PROVIDED DATA ->
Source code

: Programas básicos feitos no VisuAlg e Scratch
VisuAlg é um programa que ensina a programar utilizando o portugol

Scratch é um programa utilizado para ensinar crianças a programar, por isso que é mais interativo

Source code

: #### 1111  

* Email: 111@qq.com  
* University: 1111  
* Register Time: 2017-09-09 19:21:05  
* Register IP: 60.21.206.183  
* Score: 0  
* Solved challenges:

--

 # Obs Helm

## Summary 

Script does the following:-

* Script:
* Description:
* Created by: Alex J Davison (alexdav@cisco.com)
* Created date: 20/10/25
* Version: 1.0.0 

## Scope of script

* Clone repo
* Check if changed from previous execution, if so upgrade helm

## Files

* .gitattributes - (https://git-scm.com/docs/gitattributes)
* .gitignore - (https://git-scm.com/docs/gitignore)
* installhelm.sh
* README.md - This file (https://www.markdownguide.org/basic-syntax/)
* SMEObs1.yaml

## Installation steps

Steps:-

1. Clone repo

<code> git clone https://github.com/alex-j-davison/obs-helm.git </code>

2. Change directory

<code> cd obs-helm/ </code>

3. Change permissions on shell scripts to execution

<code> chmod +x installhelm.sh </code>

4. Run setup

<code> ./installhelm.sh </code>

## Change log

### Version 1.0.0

--

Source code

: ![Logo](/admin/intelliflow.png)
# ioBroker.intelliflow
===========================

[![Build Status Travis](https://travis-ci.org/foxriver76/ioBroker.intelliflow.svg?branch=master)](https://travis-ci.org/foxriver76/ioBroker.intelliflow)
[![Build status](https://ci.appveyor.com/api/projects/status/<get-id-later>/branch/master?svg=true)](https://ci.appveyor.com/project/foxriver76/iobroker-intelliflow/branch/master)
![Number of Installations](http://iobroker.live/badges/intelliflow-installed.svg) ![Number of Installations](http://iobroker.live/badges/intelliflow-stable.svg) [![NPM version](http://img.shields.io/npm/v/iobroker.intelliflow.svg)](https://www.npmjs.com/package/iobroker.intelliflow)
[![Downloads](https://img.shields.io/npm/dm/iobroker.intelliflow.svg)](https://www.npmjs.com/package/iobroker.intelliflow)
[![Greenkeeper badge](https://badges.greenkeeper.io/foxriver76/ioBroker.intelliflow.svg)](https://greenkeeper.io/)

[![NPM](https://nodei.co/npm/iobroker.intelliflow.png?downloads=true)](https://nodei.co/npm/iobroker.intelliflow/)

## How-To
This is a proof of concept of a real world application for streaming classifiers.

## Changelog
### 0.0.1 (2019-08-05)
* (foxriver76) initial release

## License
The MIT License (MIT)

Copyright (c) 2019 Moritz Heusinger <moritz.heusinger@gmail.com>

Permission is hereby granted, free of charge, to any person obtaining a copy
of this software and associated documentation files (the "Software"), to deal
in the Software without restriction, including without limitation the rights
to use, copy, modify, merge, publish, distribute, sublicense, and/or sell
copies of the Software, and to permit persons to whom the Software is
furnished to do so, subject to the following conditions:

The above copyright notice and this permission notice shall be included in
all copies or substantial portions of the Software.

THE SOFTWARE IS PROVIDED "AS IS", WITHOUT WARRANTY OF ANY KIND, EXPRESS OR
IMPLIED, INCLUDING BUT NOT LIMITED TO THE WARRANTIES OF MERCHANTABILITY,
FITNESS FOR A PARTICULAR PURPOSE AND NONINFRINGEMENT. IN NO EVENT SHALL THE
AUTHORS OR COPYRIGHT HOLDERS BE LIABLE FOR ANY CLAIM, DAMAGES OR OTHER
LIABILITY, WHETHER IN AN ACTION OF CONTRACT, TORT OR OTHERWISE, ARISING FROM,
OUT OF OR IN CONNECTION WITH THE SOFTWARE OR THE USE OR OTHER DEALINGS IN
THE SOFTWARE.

TASK INSTRUCTIONS ->
Among the entries, count how many lines hold the string "package", then state only that number.

RESULT OF THIS EXERCISE ->
2